Cameron County voters chose to send incumbent Eddie Treviño, Jr. back to the county judge’s seat for four more years. He came out strong against challenger Carlos H. Cascos, who is a former Texas Secretary of State and county judge.
Democrat Treviño led with 45,896 votes to Republican Cascos’ 31,127 votes with 100 of 102 precincts reporting, according to unofficial returns. That placed Treviño with 59.59 percent and Cascos with 40.41 percent of the vote.
Treviño, a Brownsville attorney, said he thanked God, his family and supporters for their work up to Election Day.
“I’m looking forward to getting to work,” he said, adding that a couple days of rest might also be in order.
Treviño said his immediate priorities upon re-election are continuing to push forward the planned second causeway to South Padre Island, a merger of the three regional metropolitan planning organizations and millions invested to upgrade Isla Blanca Park. He is among the local leaders in communication with federal law enforcement on the migrant caravan to “be advised of what their plans are.”
“I can tell you that the response has been very, very positive by people on both sides of the aisle,” he said. “Democrats and Republicans have been supportive of my campaign. People appreciate the positive leadership work we’re doing on behalf of Cameron County.”
Treviño has counted infrastructure upgrades to county facilities, such as renovation of downtown offices and new precinct warehouses, among the Commissioners Court’s achievements during his tenure.
A former Brownsville mayor and city commissioner, he was sworn in as county judge in November 2016 and replaced Pete Sepulveda Jr., who was appointed after Cascos’ departure for the Texas Secretary of State office.

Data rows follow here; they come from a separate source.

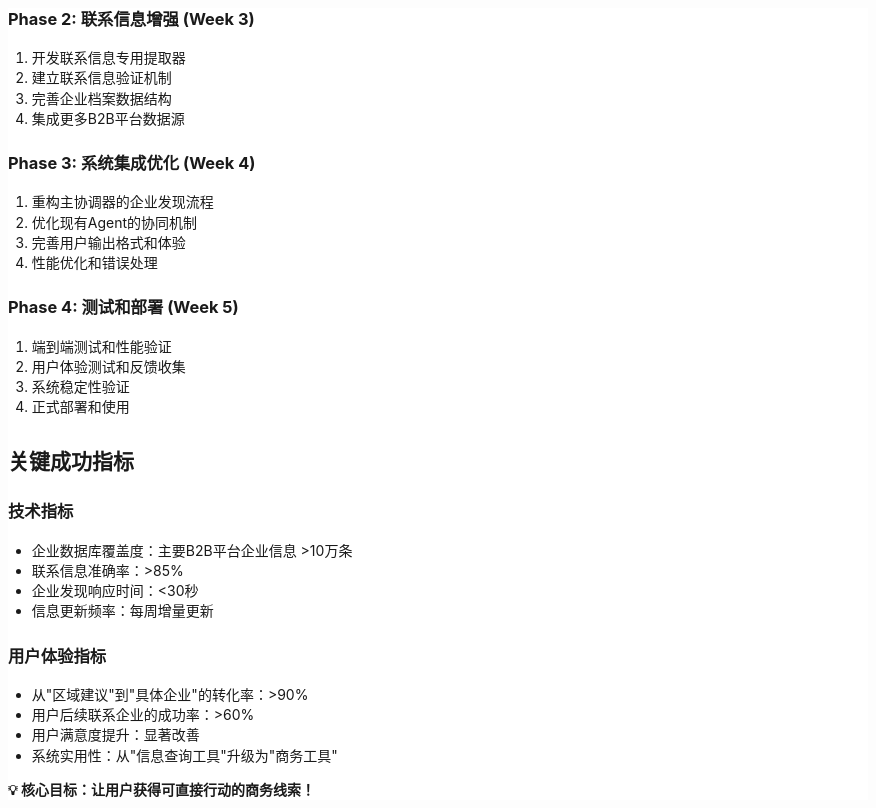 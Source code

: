 ### Phase 2: 联系信息增强 (Week 3)
1. 开发联系信息专用提取器
2. 建立联系信息验证机制
3. 完善企业档案数据结构
4. 集成更多B2B平台数据源

### Phase 3: 系统集成优化 (Week 4)
1. 重构主协调器的企业发现流程
2. 优化现有Agent的协同机制
3. 完善用户输出格式和体验
4. 性能优化和错误处理

### Phase 4: 测试和部署 (Week 5)
1. 端到端测试和性能验证
2. 用户体验测试和反馈收集
3. 系统稳定性验证
4. 正式部署和使用

## 关键成功指标

### 技术指标
- 企业数据库覆盖度：主要B2B平台企业信息 >10万条
- 联系信息准确率：>85%
- 企业发现响应时间：<30秒
- 信息更新频率：每周增量更新

### 用户体验指标
- 从"区域建议"到"具体企业"的转化率：>90%
- 用户后续联系企业的成功率：>60%
- 用户满意度提升：显著改善
- 系统实用性：从"信息查询工具"升级为"商务工具"

**💡 核心目标：让用户获得可直接行动的商务线索！** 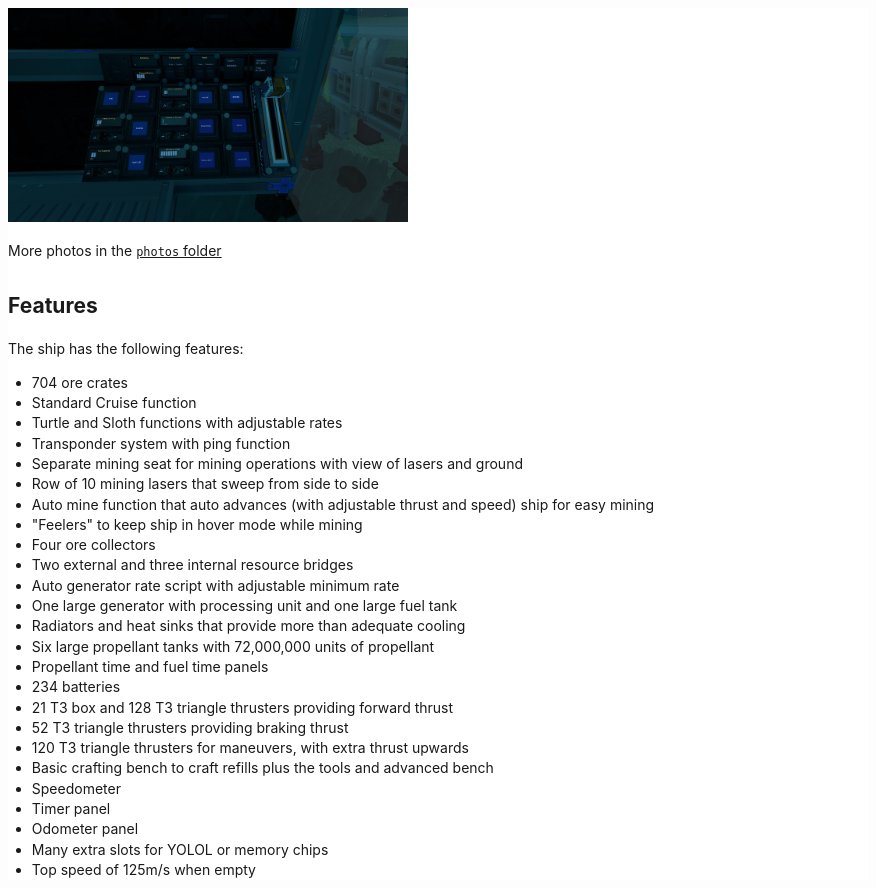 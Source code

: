 <img src="photos/20221121180702_1.jpg" alt="Crawler" width="400" />

More photos in the [`photos` folder](photos)

## Features

The ship has the following features:

- 704 ore crates
- Standard Cruise function
- Turtle and Sloth functions with adjustable rates
- Transponder system with ping function
- Separate mining seat for mining operations with view of lasers and ground
- Row of 10 mining lasers that sweep from side to side
- Auto mine function that auto advances (with adjustable thrust and speed) ship for easy mining
- "Feelers" to keep ship in hover mode while mining
- Four ore collectors
- Two external and three internal resource bridges
- Auto generator rate script with adjustable minimum rate
- One large generator with processing unit and one large fuel tank
- Radiators and heat sinks that provide more than adequate cooling
- Six large propellant tanks with 72,000,000 units of propellant
- Propellant time and fuel time panels
- 234 batteries
- 21 T3 box and 128 T3 triangle thrusters providing forward thrust
- 52 T3 triangle thrusters providing braking thrust
- 120 T3 triangle thrusters for maneuvers, with extra thrust upwards
- Basic crafting bench to craft refills plus the tools and advanced bench
- Speedometer
- Timer panel
- Odometer panel
- Many extra slots for YOLOL or memory chips
- Top speed of 125m/s when empty
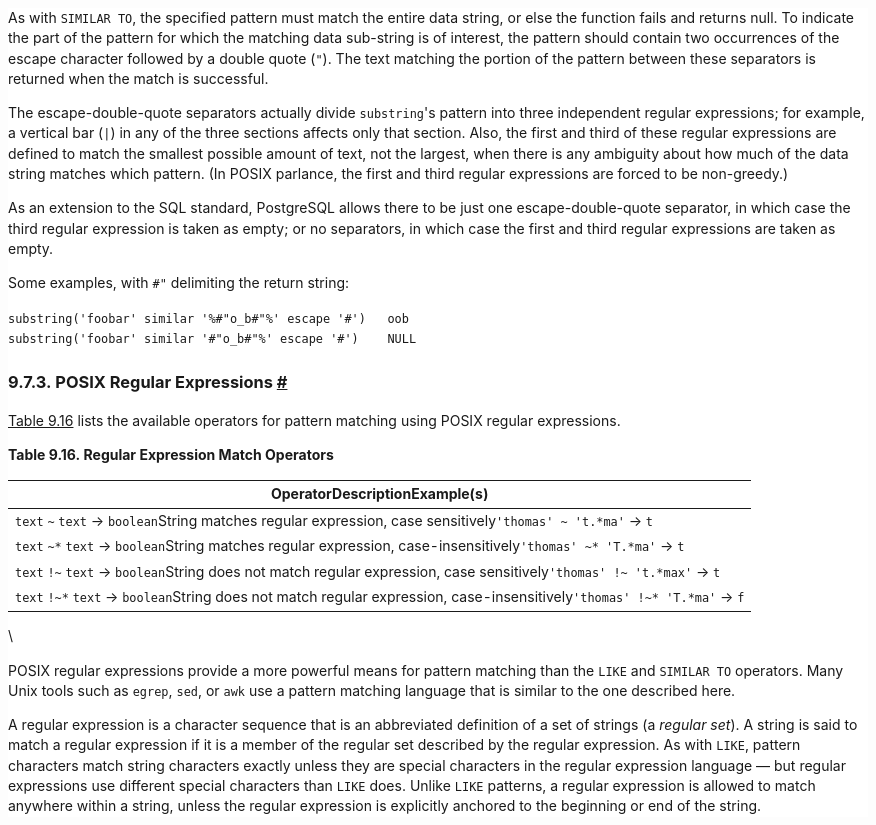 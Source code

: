 As with `SIMILAR TO`, the specified pattern must match the entire data string, or else the function fails and returns null. To indicate the part of the pattern for which the matching data sub-string is of interest, the pattern should contain two occurrences of the escape character followed by a double quote (`"`). The text matching the portion of the pattern between these separators is returned when the match is successful.

The escape-double-quote separators actually divide `substring`'s pattern into three independent regular expressions; for example, a vertical bar (`|`) in any of the three sections affects only that section. Also, the first and third of these regular expressions are defined to match the smallest possible amount of text, not the largest, when there is any ambiguity about how much of the data string matches which pattern. (In POSIX parlance, the first and third regular expressions are forced to be non-greedy.)

As an extension to the SQL standard, PostgreSQL allows there to be just one escape-double-quote separator, in which case the third regular expression is taken as empty; or no separators, in which case the first and third regular expressions are taken as empty.

Some examples, with `#"` delimiting the return string:

    substring('foobar' similar '%#"o_b#"%' escape '#')   oob
    substring('foobar' similar '#"o_b#"%' escape '#')    NULL

### 9.7.3. POSIX Regular Expressions [#](#FUNCTIONS-POSIX-REGEXP)

[]()[]()[]()[]()[]()[]()[]()[]()[]()[]()[]()

[Table 9.16](functions-matching.html#FUNCTIONS-POSIX-TABLE "Table 9.16. Regular Expression Match Operators") lists the available operators for pattern matching using POSIX regular expressions.

**Table 9.16. Regular Expression Match Operators**

| OperatorDescriptionExample(s)                                                                                           |
| ----------------------------------------------------------------------------------------------------------------------- |
| `text` `~` `text` → `boolean`String matches regular expression, case sensitively`'thomas' ~ 't.*ma'` → `t`              |
| `text` `~*` `text` → `boolean`String matches regular expression, case-insensitively`'thomas' ~* 'T.*ma'` → `t`          |
| `text` `!~` `text` → `boolean`String does not match regular expression, case sensitively`'thomas' !~ 't.*max'` → `t`    |
| `text` `!~*` `text` → `boolean`String does not match regular expression, case-insensitively`'thomas' !~* 'T.*ma'` → `f` |

\


POSIX regular expressions provide a more powerful means for pattern matching than the `LIKE` and `SIMILAR TO` operators. Many Unix tools such as `egrep`, `sed`, or `awk` use a pattern matching language that is similar to the one described here.

A regular expression is a character sequence that is an abbreviated definition of a set of strings (a *regular set*). A string is said to match a regular expression if it is a member of the regular set described by the regular expression. As with `LIKE`, pattern characters match string characters exactly unless they are special characters in the regular expression language — but regular expressions use different special characters than `LIKE` does. Unlike `LIKE` patterns, a regular expression is allowed to match anywhere within a string, unless the regular expression is explicitly anchored to the beginning or end of the string.
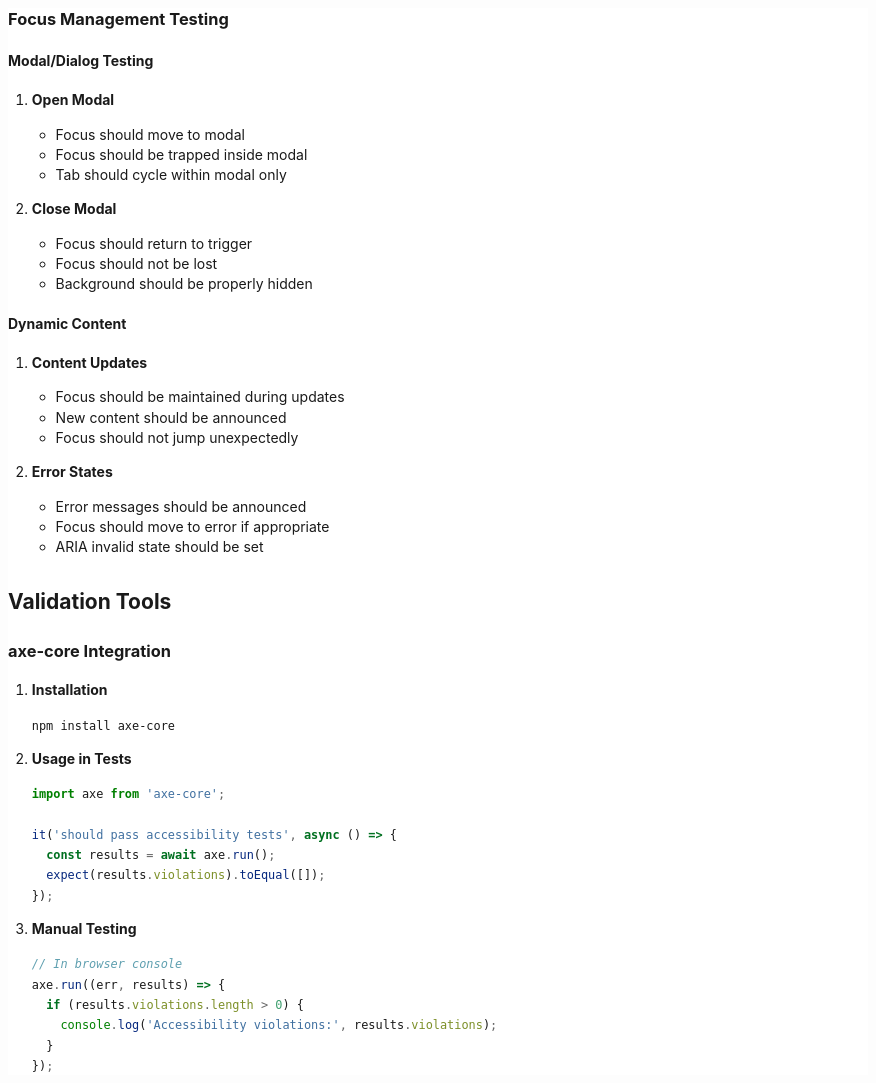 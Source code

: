 ### Focus Management Testing

#### Modal/Dialog Testing

1. **Open Modal**
   - Focus should move to modal
   - Focus should be trapped inside modal
   - Tab should cycle within modal only

2. **Close Modal**
   - Focus should return to trigger
   - Focus should not be lost
   - Background should be properly hidden

#### Dynamic Content

1. **Content Updates**
   - Focus should be maintained during updates
   - New content should be announced
   - Focus should not jump unexpectedly

2. **Error States**
   - Error messages should be announced
   - Focus should move to error if appropriate
   - ARIA invalid state should be set

## Validation Tools

### axe-core Integration

1. **Installation**
   ```bash
   npm install axe-core
   ```

2. **Usage in Tests**
   ```javascript
   import axe from 'axe-core';

   it('should pass accessibility tests', async () => {
     const results = await axe.run();
     expect(results.violations).toEqual([]);
   });
   ```

3. **Manual Testing**
   ```javascript
   // In browser console
   axe.run((err, results) => {
     if (results.violations.length > 0) {
       console.log('Accessibility violations:', results.violations);
     }
   });
   ```
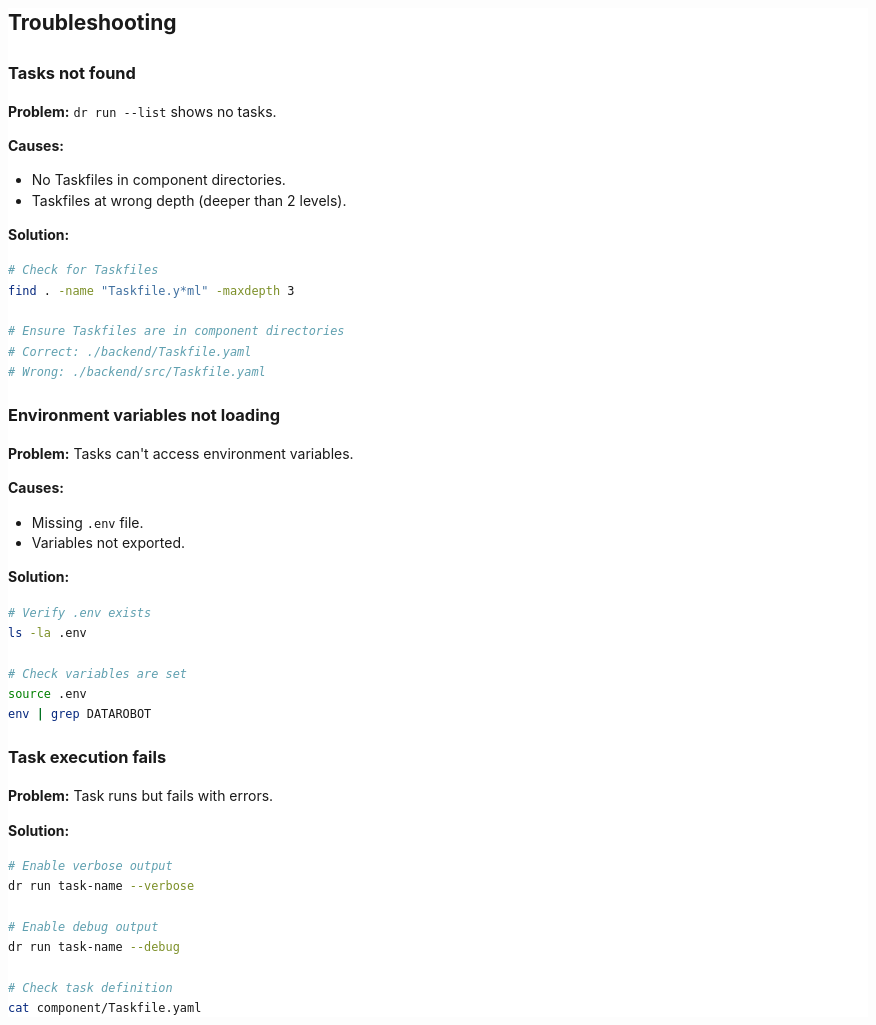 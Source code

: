 ## Troubleshooting

### Tasks not found

**Problem:** `dr run --list` shows no tasks.

**Causes:**
- No Taskfiles in component directories.
- Taskfiles at wrong depth (deeper than 2 levels).

**Solution:**
```bash
# Check for Taskfiles
find . -name "Taskfile.y*ml" -maxdepth 3

# Ensure Taskfiles are in component directories
# Correct: ./backend/Taskfile.yaml
# Wrong: ./backend/src/Taskfile.yaml
```

### Environment variables not loading

**Problem:** Tasks can't access environment variables.

**Causes:**
- Missing `.env` file.
- Variables not exported.

**Solution:**
```bash
# Verify .env exists
ls -la .env

# Check variables are set
source .env
env | grep DATAROBOT
```

### Task execution fails

**Problem:** Task runs but fails with errors.

**Solution:**
```bash
# Enable verbose output
dr run task-name --verbose

# Enable debug output
dr run task-name --debug

# Check task definition
cat component/Taskfile.yaml
```
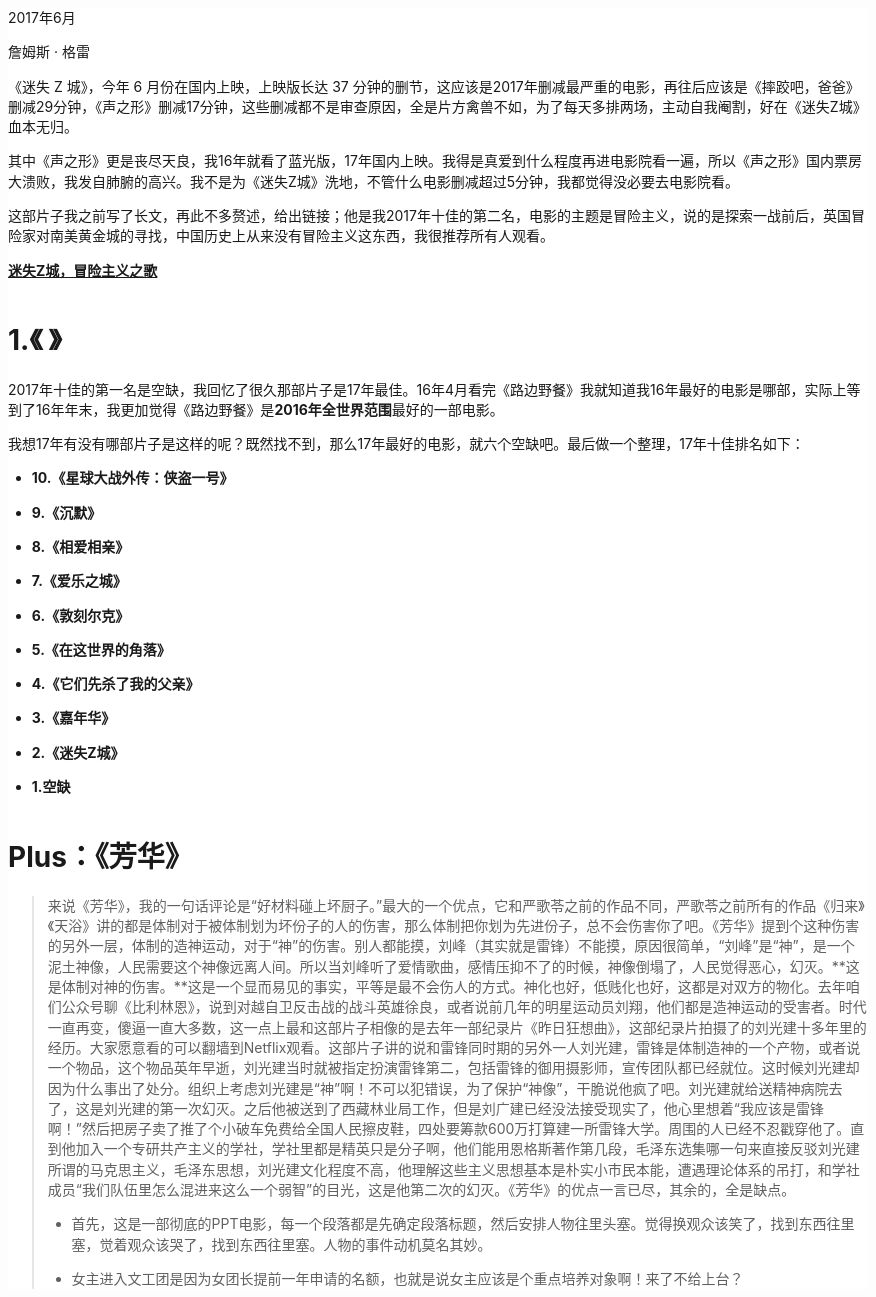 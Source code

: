 <p>2017年6月</p>
<p>詹姆斯 · 格雷</p>
</blockquote>
<p>《迷失 Z 城》，今年 6 月份在国内上映，上映版长达 37 分钟的删节，这应该是2017年删减最严重的电影，再往后应该是《摔跤吧，爸爸》删减29分钟，《声之形》删减17分钟，这些删减都不是审查原因，全是片方禽兽不如，为了每天多排两场，主动自我阉割，好在《迷失Z城》血本无归。</p>
<p>其中《声之形》更是丧尽天良，我16年就看了蓝光版，17年国内上映。我得是真爱到什么程度再进电影院看一遍，所以《声之形》国内票房大溃败，我发自肺腑的高兴。我不是为《迷失Z城》洗地，不管什么电影删减超过5分钟，我都觉得没必要去电影院看。</p>
<p>这部片子我之前写了长文，再此不多赘述，给出链接；他是我2017年十佳的第二名，电影的主题是冒险主义，说的是探索一战前后，英国冒险家对南美黄金城的寻找，中国历史上从来没有冒险主义这东西，我很推荐所有人观看。</p>
<p><a href="http://mp.weixin.qq.com/s/uR2PwPDDYWFIqNJ8wtm82w"><strong>迷失Z城，冒险主义之歌</strong></a></p>
<h1 id="《-》">1.《 》</h1>
<p>2017年十佳的第一名是空缺，我回忆了很久那部片子是17年最佳。16年4月看完《路边野餐》我就知道我16年最好的电影是哪部，实际上等到了16年年末，我更加觉得《路边野餐》是<strong>2016年全世界范围</strong>最好的一部电影。</p>
<p>我想17年有没有哪部片子是这样的呢？既然找不到，那么17年最好的电影，就六个空缺吧。最后做一个整理，17年十佳排名如下：</p>
<ul>
<li>
<p><strong>10.《星球大战外传：侠盗一号》</strong></p>
</li>
<li>
<p><strong>9.《沉默》</strong></p>
</li>
<li>
<p><strong>8.《相爱相亲》</strong></p>
</li>
<li>
<p><strong>7.《爱乐之城》</strong></p>
</li>
<li>
<p><strong>6.《敦刻尔克》</strong></p>
</li>
<li>
<p><strong>5.《在这世界的角落》</strong></p>
</li>
<li>
<p><strong>4.《它们先杀了我的父亲》</strong></p>
</li>
<li>
<p><strong>3.《嘉年华》</strong></p>
</li>
<li>
<p><strong>2.《迷失Z城》</strong></p>
</li>
<li>
<p><strong>1.空缺</strong></p>
</li>
</ul>
<h1 id="plus：《芳华》">Plus：《芳华》</h1>
<blockquote>
<p>来说《芳华》，我的一句话评论是“好材料碰上坏厨子。”最大的一个优点，它和严歌苓之前的作品不同，严歌苓之前所有的作品《归来》《天浴》讲的都是体制对于被体制划为坏份子的人的伤害，那么体制把你划为先进份子，总不会伤害你了吧。《芳华》提到个这种伤害的另外一层，体制的造神运动，对于“神”的伤害。别人都能摸，刘峰（其实就是雷锋）不能摸，原因很简单，“刘峰”是“神”，是一个泥土神像，人民需要这个神像远离人间。所以当刘峰听了爱情歌曲，感情压抑不了的时候，神像倒塌了，人民觉得恶心，幻灭。**这是体制对神的伤害。**这是一个显而易见的事实，平等是最不会伤人的方式。神化也好，低贱化也好，这都是对双方的物化。去年咱们公众号聊《比利林恩》，说到对越自卫反击战的战斗英雄徐良，或者说前几年的明星运动员刘翔，他们都是造神运动的受害者。时代一直再变，傻逼一直大多数，这一点上最和这部片子相像的是去年一部纪录片《昨日狂想曲》，这部纪录片拍摄了的刘光建十多年里的经历。大家愿意看的可以翻墙到Netflix观看。这部片子讲的说和雷锋同时期的另外一人刘光建，雷锋是体制造神的一个产物，或者说一个物品，这个物品英年早逝，刘光建当时就被指定扮演雷锋第二，包括雷锋的御用摄影师，宣传团队都已经就位。这时候刘光建却因为什么事出了处分。组织上考虑刘光建是“神”啊！不可以犯错误，为了保护“神像”，干脆说他疯了吧。刘光建就给送精神病院去了，这是刘光建的第一次幻灭。之后他被送到了西藏林业局工作，但是刘广建已经没法接受现实了，他心里想着“我应该是雷锋啊！”然后把房子卖了推了个小破车免费给全国人民擦皮鞋，四处要筹款600万打算建一所雷锋大学。周围的人已经不忍戳穿他了。直到他加入一个专研共产主义的学社，学社里都是精英只是分子啊，他们能用恩格斯著作第几段，毛泽东选集哪一句来直接反驳刘光建所谓的马克思主义，毛泽东思想，刘光建文化程度不高，他理解这些主义思想基本是朴实小市民本能，遭遇理论体系的吊打，和学社成员“我们队伍里怎么混进来这么一个弱智”的目光，这是他第二次的幻灭。《芳华》的优点一言已尽，其余的，全是缺点。</p>
<ul>
<li>
<p>首先，这是一部彻底的PPT电影，每一个段落都是先确定段落标题，然后安排人物往里头塞。觉得换观众该笑了，找到东西往里塞，觉着观众该哭了，找到东西往里塞。人物的事件动机莫名其妙。</p>
</li>
<li>
<p>女主进入文工团是因为女团长提前一年申请的名额，也就是说女主应该是个重点培养对象啊！来了不给上台？</p>
</li>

Before his state-level appointment by Gov. Greg Abbott, Cascos was first elected county judge in 2006 and had served three terms on the Commissioners Court prior to becoming county judge. He touted his experience as that made him best-suited for the position.
“I’ve got a resume that can’t be matched in terms of experience,” Cascos, a certified public accountant, said before polls closed. “If I was applying for a job, which I am, this is the resume I would present.”
Despite the outcome of the election, Cascos said he was thankful to God for giving him “the health and opportunity to run again.”
“And thanks to my family and supporters for their enthusiasm,” he said.
Cascos said he wishes Treviño well and stands ready to help community members any way he can.